Zatae Leola Sturgis Longsdorff Straw (April 16, 1866 – October 1, 1955) was a physician and a New Hampshire state representative.

==Early life and education==
Zatae Leola Sturgis Longsdorff was born in Centerville, Pennsylvania, on April 16, 1866, the daughter of Dr. William Henry Longsdorff and his wife Lydia. Longsdorff grew up near Carlisle, Pennsylvania.

She attended Wellesley College in 1883. The next year Longsdorff enrolled at Dickinson College in Carlisle, Pennsylvania to study medicine, and was the first woman to graduate from that institution in 1887. She won the Pierson Prize in Oratory in 1886. Her father before her graduated from the same college in 1856 and her brother in 1879. After her, her sisters Hildegarde, Jessica and Persis attended Dickinson College as well, graduating in 1888, 1891 and 1894 respectively. In 1937, Dickinson College granted Longsdorff an honorary degree in science.

She specialized at the Woman's Medical College of Pennsylvania in Philadelphia, where she earned an M.D. in 1890.

==Career==
Zatae Leola Longsdorff Straw was a prominent physician and was named head of the Manchester Medical Association.

After her graduation, Straw worked for one year as an intern at the New England Hospital for Women and Children, and then moved to Blackfoot, Idaho, and became the resident physician at Fort Hall Indian Reservation. After her marriage Straw opened a medical practice in Manchester, New Hampshire, one of the first female physicians not only in the city but also in the state.

When she entered politics, she was one of the first female legislators in New Hampshire.

In November 1923 Straw was elected to the New Hampshire House of Representatives by Manchester's 4th ward as a Republican. She won reelection in November 1925. During her double term she held a seat on, and was also chairman of the Committee on Health, and was on the committee on Fisheries and Game (she was an avid hunter and fisher as well).

In 1926, she was the first woman to serve as the chairman of the New Hampshire Republican State Convention.
Close to the end of her second term, Straw tried for a New Hampshire Senate seat. She did not win but was the first woman to try for such a position.

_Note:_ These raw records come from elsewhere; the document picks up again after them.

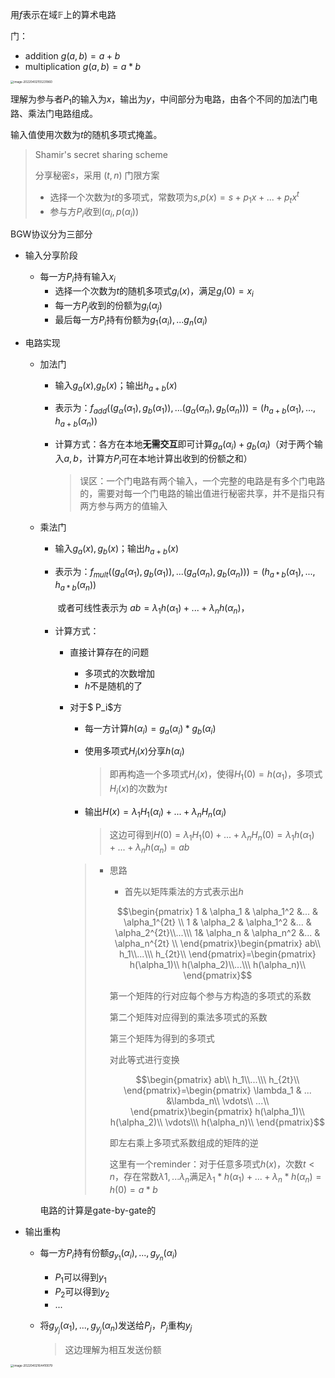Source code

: 用$f$表示在域$\mathbb{F}$上的算术电路

门：

- addition $g(a,b)=a+b$
- multiplication $g(a,b)=a*b$

<img src="/Users/wangluyao/Library/Application Support/typora-user-images/image-20220402155231860.png" alt="image-20220402155231860" style="zoom: 33%;" />

理解为参与者$P_1$的输入为$x$，输出为$y$，中间部分为电路，由各个不同的加法门电路、乘法门电路组成。

输入值使用次数为$t$的随机多项式掩盖。

> Shamir's secret sharing scheme
>
> 分享秘密$s$，采用 $(t,n)$ 门限方案
>
> - 选择一个次数为$t$的多项式，常数项为$s$,$p(x)=s+p_1x+...+p_tx^t$
> - 参与方$P_i$收到$(\alpha_i,p(\alpha_i))$

BGW协议分为三部分

- 输入分享阶段

  - 每一方$P_i$持有输入$x_i$
    - 选择一个次数为$t$的随机多项式$g_i(x)$，满足$g_i(0)=x_i$
    - 每一方$P_j$收到的份额为$g_i(\alpha_j)$
    - 最后每一方$P_i$持有份额为$g_1(\alpha_i),...g_n(\alpha_i)$

- 电路实现

  - 加法门

    - 输入$g_a(x)$,$g_b(x)$；输出$h_{a+b}(x)$

    - 表示为：$f_{add}((g_\alpha(\alpha_1),g_b(\alpha_1)),...(g_\alpha(\alpha_n),g_b(\alpha_n)))=(h_{a+b}(\alpha_1),...,h_{a+b}(\alpha_n))$

    - 计算方式：各方在本地**无需交互**即可计算$g_a(\alpha_i)+g_b(\alpha_i)$（对于两个输入$a,b$，计算方$P_i$可在本地计算出收到的份额之和）

      > 误区：一个门电路有两个输入，一个完整的电路是有多个门电路的，需要对每一个门电路的输出值进行秘密共享，并不是指只有两方参与两方的值输入

  - 乘法门

    - 输入$g_a(x),g_b(x)$；输出$h_{a+b}(x)$

    - 表示为：$f_{mult}((g_a(\alpha_1),g_b(\alpha_1)),...(g_a(\alpha_n),g_b(\alpha_n)))=(h_{a*b}(\alpha_1),...,h_{a*b}(\alpha_n))$

      ​	或者可线性表示为 $ab=\lambda_1 h(\alpha_1)+...+\lambda_n h(\alpha_n)$， 

    - 计算方式：

      - 直接计算存在的问题

        - 多项式的次数增加
        - $h$不是随机的了

      - 对于$ P_i$方

        - 每一方计算$h(\alpha_i)=g_a(\alpha_i)*g_b(\alpha_i)$

        - 使用多项式$H_i(x)$分享$h(\alpha_i)$

          > 即再构造一个多项式$H_i(x)$，使得$H_1(0)=h(\alpha_1)$，多项式$H_i(x)$的次数为$t$

        - 输出$H(x)=\lambda_1 H_1(\alpha_i)+... +\lambda_n H_n(\alpha_i)$

          > 这边可得到$H(0)=\lambda_1H_1(0)+...+\lambda_nH_n(0)=\lambda_1h(\alpha_1)+...+\lambda_nh(\alpha_n)=ab$

        > - 思路
        >
        >   - 首先以矩阵乘法的方式表示出$h$
        >
        >   $$\begin{pmatrix}
        >    1 & \alpha_1 & \alpha_1^2 &... & \alpha_1^{2t} \\
        >    1 & \alpha_2 & \alpha_1^2 &... & \alpha_2^{2t}\\...\\\
        >    1& \alpha_n & \alpha_n^2 &... & \alpha_n^{2t} \\
        >   \end{pmatrix}\begin{pmatrix}
        >    ab\\
        >   h_1\\...\\\
        >    h_{2t}\\
        >   \end{pmatrix}=\begin{pmatrix}
        >    h(\alpha_1)\\
        >   h(\alpha_2)\\...\\\
        >    h(\alpha_n)\\
        >   \end{pmatrix}$$
        >
        >   第一个矩阵的行对应每个参与方构造的多项式的系数
        >
        >   第二个矩阵对应得到的乘法多项式的系数
        >
        >   第三个矩阵为得到的多项式
        >
        >   对此等式进行变换
        >
        >   $$\begin{pmatrix}
        >    ab\\
        >   h_1\\...\\\
        >    h_{2t}\\
        >   \end{pmatrix}=\begin{pmatrix}
        >    \lambda_1 & ... &\lambda_n\\
        >   \vdots\\
        >    ...\\
        >   \end{pmatrix}\begin{pmatrix}
        >    h(\alpha_1)\\
        >   h(\alpha_2)\\ \vdots\\\
        >    h(\alpha_n)\\
        >   \end{pmatrix}$$
        >
        >   即左右乘上多项式系数组成的矩阵的逆
        >
        >   这里有一个reminder：对于任意多项式$h(x)$，次数$t<n$，存在常数$\lambda1,...\lambda_n$满足$\lambda_1 *h(\alpha_1)+...+\lambda_n*h(\alpha_n) = h(0)=a*b$

    电路的计算是gate-by-gate的

- 输出重构

  - 每一方$P_i$持有份额$g_{y_1}(\alpha_i),...,g_{y_n}(\alpha_i)$

    - $P_1$可以得到$y_1$
    - $P_2$可以得到$y_2$
    - ...

  - 将$g_{y_j}(\alpha_1),...,g_{y_j}(\alpha_n)$发送给$P_j$，$P_j$重构$y_j$

    > 这边理解为相互发送份额

<img src="/Users/wangluyao/Library/Application Support/typora-user-images/image-20220402164410079.png" alt="image-20220402164410079" style="zoom: 33%;" />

Straw was vice president, and in 1935 state president, of the New Hampshire Department of the American Legion Auxiliary.

In 1941, she received a gold medal from the New Hampshire Medical Society in honour of her long service to medicine in the state. She served as president of the American Medical Society, the first woman to hold this position.

==Personal life==
In 1891, after three years living in Idaho, Longsdorff returned to the U.S. East Coast. On November 12, 1891, she married Amos Gale Straw (1864–1926), a physician from Manchester, New Hampshire. They had four children: Enid Constance (1900–1981), Zatae Gale (1906–1930), Wayne C. (1909–1931), and David Gale (1923–1979). They also adopted another child, Gertrude Grey (1898–1986).

She died on October 1, 1955, and is buried at the Pine Grove Cemetery in Manchester, New Hampshire.

Soon after her death the Manchester Union Leader touted her as "one of New Hampshire's most distinguished women".